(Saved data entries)
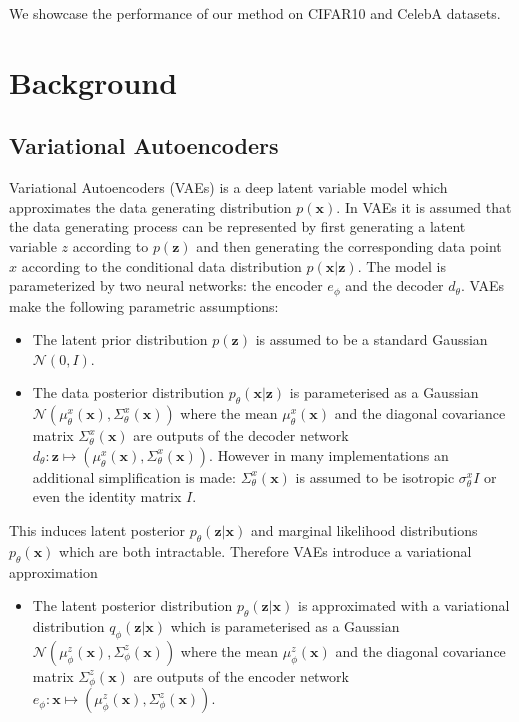 We showcase the performance of our method on CIFAR10 \cite{cifar} and CelebA \cite{liu2015celeba} datasets.

\section{Background}
\subsection{Variational Autoencoders}
Variational Autoencoders (VAEs) \cite{vae, rezende2014vae2} is a deep latent variable model which approximates the data generating distribution $p(\textbf{x})$. In VAEs it is assumed that the data generating process can be represented by first generating a latent variable $z$ according to $p( \textbf{z})$ and then generating the corresponding data point $x$ according to the conditional data distribution $p(\textbf{x}| \textbf{z})$. The model is parameterized by two neural networks: the encoder $e_\phi$ and the decoder $d_\theta$. VAEs make the following parametric assumptions:
\begin{itemize}
    \item The latent prior distribution $p( \textbf{z})$ is assumed to be a standard Gaussian $\mathcal{N}(0, I)$.
    \item The data posterior distribution $p_\theta(\textbf{x} | \textbf{z})$  is parameterised as a Gaussian  $\mathcal{N}(\mu^x_\theta(\textbf{x}), \Sigma^x_\theta(\textbf{x}))$ where the mean $\mu^x_\theta(\textbf{x})$ and the diagonal covariance matrix $\Sigma^x_\theta(\textbf{x})$ are outputs of the decoder network $d_\theta: \textbf{z} \mapsto (\mu^x_\theta(\textbf{x}), \Sigma^x_\theta(\textbf{x}))$. However in many implementations an additional simplification is made: $\Sigma^x_\theta(\textbf{x})$ is assumed to be isotropic $\sigma^x_\theta I$ or even the identity matrix $I$.
\end{itemize}
This induces latent posterior $p_\theta( \textbf{z} | \textbf{x})$ and marginal likelihood distributions $p_\theta(\textbf{x})$ which are both intractable. Therefore VAEs introduce a variational approximation
\begin{itemize}
    \item The latent posterior distribution $p_\theta( \textbf{z} | \textbf{x})$ is approximated with a variational distribution $q_\phi( \textbf{z} | \textbf{x})$ which is parameterised as a Gaussian  $\mathcal{N}(\mu^z_\phi(\textbf{x}), \Sigma^z_\phi(\textbf{x}))$ where the mean $\mu^z_\phi(\textbf{x})$ and the diagonal covariance matrix $\Sigma^z_\phi(\textbf{x})$ are outputs of the encoder network $e_\phi: \textbf{x} \mapsto (\mu^z_\phi(\textbf{x}), \Sigma^z_\phi(\textbf{x}))$.
\end{itemize}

== YOUR ASSIGNMENT ==
What are the lines from the one with "The latent posterior" through the end of the entries? Give them again exactly, both end lines included.

== RESPONSE TO THIS EXERCISE ==
    \item The latent posterior distribution $p_\theta( \textbf{z} | \textbf{x})$ is approximated with a variational distribution $q_\phi( \textbf{z} | \textbf{x})$ which is parameterised as a Gaussian  $\mathcal{N}(\mu^z_\phi(\textbf{x}), \Sigma^z_\phi(\textbf{x}))$ where the mean $\mu^z_\phi(\textbf{x})$ and the diagonal covariance matrix $\Sigma^z_\phi(\textbf{x})$ are outputs of the encoder network $e_\phi: \textbf{x} \mapsto (\mu^z_\phi(\textbf{x}), \Sigma^z_\phi(\textbf{x}))$.
\end{itemize}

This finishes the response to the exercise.